Question

I've been using the following method since Entity Framework Code First became available:

public virtual void CreateDatabase()
{
    var dbContext = _dbContextLocator.Current;
    dbContext.Database.Delete();
    dbContext.Database.Create();
    dbContext.Database.Initialize(true);
}

Recently, I noticed that when dbContext.Database.Create() is hit, I get the following exception:

System.Data.SqlServerCe.SqlCeException occurred
Message=The specified table does not exist. [ __MigrationHistory ]
Source=SQL Server Compact ADO.NET Data Provider
ErrorCode=-2147467259
HResult=-2147217865
NativeError=0
StackTrace: at System.Data.SqlServerCe.SqlCeCommand.ProcessResults(Int32 hr)
InnerException:

If I go to Debug - Exceptions and check Thrown for "Common Language Runtime Exceptions", this causes execution to stop, and I get the above exception.

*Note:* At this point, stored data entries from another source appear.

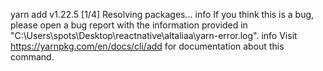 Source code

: yarn add v1.22.5
[1/4] Resolving packages...
info If you think this is a bug, please open a bug report with the information provided in "C:\\Users\\spots\\Desktop\\reactnative\\altaliaa\\yarn-error.log".
info Visit https://yarnpkg.com/en/docs/cli/add for documentation about this command.
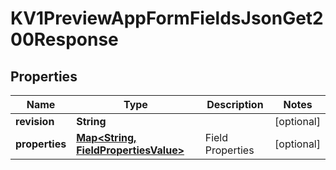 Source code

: 

# KV1PreviewAppFormFieldsJsonGet200Response


## Properties

| Name | Type | Description | Notes |
|------------ | ------------- | ------------- | -------------|
|**revision** | **String** |  |  [optional] |
|**properties** | [**Map&lt;String, FieldPropertiesValue&gt;**](FieldPropertiesValue.md) | Field Properties |  [optional] |



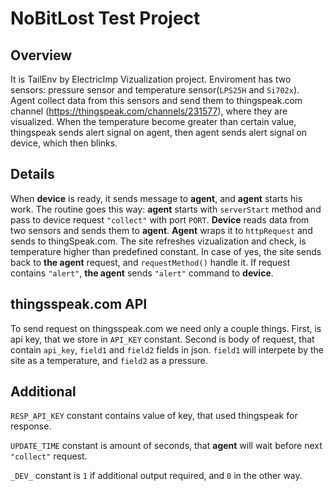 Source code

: # NoBitLost Test Project
## Overview 
It is TailEnv by ElectricImp Vizualization project. Enviroment has two sensors: pressure sensor and temperature sensor(`LPS25H` and `Si702x`). Agent collect data from this sensors and send them to thingspeak.com channel (https://thingspeak.com/channels/231577), where they are visualized. When the temperature become greater than certain value, thingspeak sends alert signal on agent, then agent sends alert signal on device, which then blinks. 
## Details
When **device** is ready, it sends message to **agent**, and **agent** starts his work. The routine goes this way: **agent** starts with `serverStart` method and pass to device request `"collect"` with port `PORT`. **Device** reads data from two sensors and sends them to **agent**. **Agent** wraps it to `httpRequest` and sends to thingSpeak.com. The site refreshes vizualization and check, is temperature higher than predefined constant. In case of yes, the site sends back to **the agent** request, and `requestMethod()` handle it. If request contains `"alert"`, **the agent** sends `"alert"` command to **device**. 
## thingsspeak.com API 
To send request on thingsspeak.com we need only a couple things. First, is api key, that we store in `API_KEY` constant. Second is body of request, that contain `api_key`, `field1` and `field2` fields in json. `field1` will interpete by the site as a temperature, and `field2` as a pressure. 
## Additional
`RESP_API_KEY` constant contains value of key, that used thingspeak for response.

`UPDATE_TIME` constant is amount of seconds, that **agent** will wait before next `"collect"` request.

`_DEV_` constant is `1` if additional output required, and `0` in the other way.
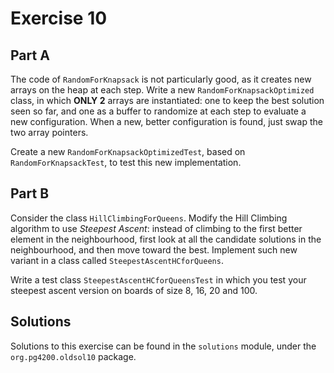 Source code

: # Exercise 10

## Part A

The code of `RandomForKnapsack` is not particularly good, as it creates
new arrays on the heap at each step.
Write a new `RandomForKnapsackOptimized` class, in which __ONLY 2__ arrays
are instantiated: one to keep the best solution seen so far, and one as
a buffer to randomize at each step to evaluate a new configuration.
When a new, better configuration is found, just swap the two array pointers.

Create a new `RandomForKnapsackOptimizedTest`, based on `RandomForKnapsackTest`,
to test this new implementation. 

## Part B

Consider the class `HillClimbingForQueens`. 
Modify the Hill Climbing algorithm to use *Steepest Ascent*:
instead of climbing to the first better element in the neighbourhood,
first look at all the candidate solutions in the neighbourhood, and
then move toward the best.
Implement such new variant in a class called `SteepestAscentHCforQueens`.

Write a test class `SteepestAscentHCforQueensTest` in which you test your
steepest ascent version on boards of size 8, 16, 20 and 100.

## Solutions

Solutions to this exercise can be found in the `solutions`
module, under the `org.pg4200.oldsol10` package.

If I uncheck it, the database seems to get created properly, but I get four repeats of the following error statements in my Output window:

A first chance exception of type 'System.Data.SqlServerCe.SqlCeException' occurred in System.Data.SqlServerCe.dll
A first chance exception of type 'System.Data.SqlServerCe.SqlCeException' occurred in System.Data.SqlServerCe.dll
A first chance exception of type 'System.Data.SqlServerCe.SqlCeException' occurred in System.Data.SqlServerCe.Entity.dll
A first chance exception of type 'System.Data.EntityCommandExecutionException' occurred in System.Data.Entity.dll
A first chance exception of type 'System.Data.EntityCommandExecutionException' occurred in System.Data.Entity.dll
A first chance exception of type 'System.Data.EntityCommandExecutionException' occurred in System.Data.Entity.dll

Placing a try/catch block around dbContext.Database.Create() has no effect.

My goal is to create a completely blank database, then fill it with data manually. I do not wish to use the new Migrations feature of Entity Framework.

What can I do to eliminate the first chance exceptions?

Was it helpful?

Solution

My goal is to create a completely blank database

Assume you mean a database with the actual schema objects required by your model?

If so, you have two options:

1) Ignore the exceptions - With SqlCE, EF uses the Migrations pipeline internally when creating databases. The exceptions are an implementation detail of how Migrations determines existence of the __MigrationHistory table.

2) Use the legacy APIs - The database creation APIs on ObjectContext use the legacy, non-migrations code path. Cast your DbContext to IObjectContextAdapter to obtain an ObjectContext reference.